Wat mis je nog in Limburg en/of de Euregio?
“Volgens mij zijn hier weinig faciliteiten om apparatuur te huren. Ik ken geen geluidsmensen die hier wonen en werken. Afwerking: audio nabewerking en colorgrading is hier veel niet voor zover ik weet. Ik vind het niet erg om voor deze zaken naar Amsterdam te gaan, maar het zou fijn zijn als dat in Limburg ook zou groeien.”
Zijn er ontwikkelingen waar je naar uitkijkt?
“Nu we een documentaire over vastelaovend gemaakt hebben, denk ik dat we klaar zijn om ook het boek van Jan van Mersbergen te gaan verfilmen: Naar de Overkant van de Nacht. Fictie dus. Ook zou ik zou met Mark de Cloe als DoP aan een derde film willen werken. En met mijn vriend Maurice Dekkers (mijn achterbuurjongen in Belfeld, man achter o.a. Keuringdiens van Waarden en Tony’s Chocolonely) aan een film werken met Maurice als schrijver en regisseur.”
Wat adviseer je aan andere media- en filmprofessionals?
“Werk vanuit het plezier. Toen ik op de kunstacademie zat, vond ik het proces van films maken nog erg ingewikkeld. We moesten toen ook een hele motivatie op papier krijgen, voordat we de filmspullen meekregen. Ik werk veel intuïtiever. Als ik een mooi beeld film, weet ik welk beeld ik daarna wil filmen. Zo wordt het een organisch proces. Al je beelden hebt verzameld en je neemt los geluid op en je combineert dat weer, heb je al een film. De lol van creëren staat voorop.”

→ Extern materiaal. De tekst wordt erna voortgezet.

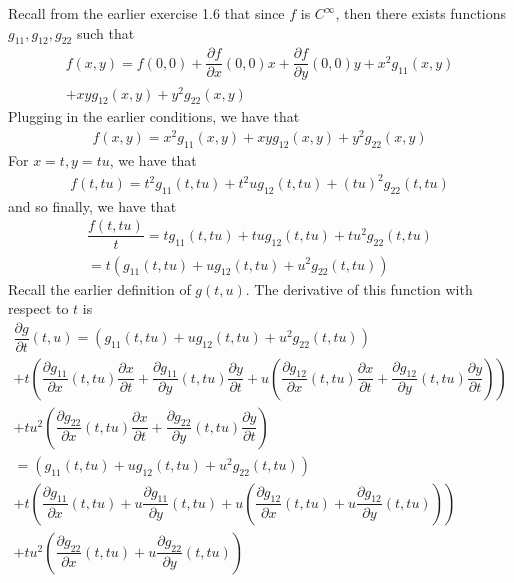 \documentclass{article}
\begin{document}
	Recall from the earlier exercise 1.6 that since $f$ is $C^{\infty}$, then there exists functions $g_{11}, g_{12}, g_{22}$ such that
	\begin{gather*}
		f(x, y) = f(0, 0) + \dfrac{\partial f}{\partial x}(0, 0)x + \dfrac{\partial f}{\partial y}(0, 0)y + x^2 g_{11}(x, y) \\
		+ xy g_{12}(x, y) + y^2 g_{22}(x, y)
	\end{gather*}
	Plugging in the earlier conditions, we have that
	\begin{gather*}
		f(x, y) = x^2 g_{11}(x, y) + xy g_{12}(x, y) + y^2 g_{22}(x, y)
	\end{gather*}
	For $x = t, y = tu$, we have that
	\begin{gather*}
		f(t, tu) = t^2 g_{11}(t, tu) + t^2u g_{12}(t, tu) + (tu)^2 g_{22}(t, tu)
	\end{gather*}	
	and so finally, we have that
	\begin{gather*}
		\dfrac{f(t, tu)}{t} = t g_{11}(t, tu) + tu g_{12}(t, tu) + tu^2 g_{22}(t, tu) \\
		= t \left( g_{11}(t, tu) + u g_{12}(t, tu) + u^2 g_{22}(t, tu) \right)
	\end{gather*}
	Recall the earlier definition of $g(t, u)$. The derivative of this function with respect to $t$ is
	\begin{gather*}
		\dfrac{\partial g}{\partial t}(t, u) = \left( g_{11}(t, tu) + u g_{12}(t, tu) + u^2 g_{22}(t, tu) \right) \\
		+ t \left(
		\dfrac{\partial g_{11}}{\partial x} (t, tu) \dfrac{\partial x}{\partial t} + \dfrac{\partial g_{11}}{\partial y} (t, tu) \dfrac{\partial y}{\partial t}
		+ u \left( \dfrac{\partial g_{12}}{\partial x} (t, tu) \dfrac{\partial x}{\partial t} + \dfrac{\partial g_{12}}{\partial y} (t, tu) \dfrac{\partial y}{\partial t} \right) \right) \\
		+ t u^2 \left( \dfrac{\partial g_{22}}{\partial x} (t, tu) \dfrac{\partial x}{\partial t} + \dfrac{\partial g_{22}}{\partial y} (t, tu) \dfrac{\partial y}{\partial t} \right) \\
		= \left( g_{11}(t, tu) + u g_{12}(t, tu) + u^2 g_{22}(t, tu) \right) \\
		+ t \left(
		\dfrac{\partial g_{11}}{\partial x} (t, tu) + u \dfrac{\partial g_{11}}{\partial y} (t, tu)
		+ u \left( \dfrac{\partial g_{12}}{\partial x} (t, tu) + u \dfrac{\partial g_{12}}{\partial y} (t, tu) \right) \right) \\
		+ tu^2 \left( \dfrac{\partial g_{22}}{\partial x} (t, tu) + u \dfrac{\partial g_{22}}{\partial y} (t, tu) \right)
	\end{gather*}
\end{document}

Stel je krijgt de kans je ‘jongere ik’ zelf advies te geven, wat zou dat zijn?
“Hetzelfde advies wat ik ook heb opgevolgd: volg je hart en ga doen wat je leuk vindt. Als je dat doet, zijn alle uren die je in je vak moet steken om er goed in te worden geen offer maar een feest. Daarnaast ook: ben minder verlegen, heb lef en spring in het diepe.”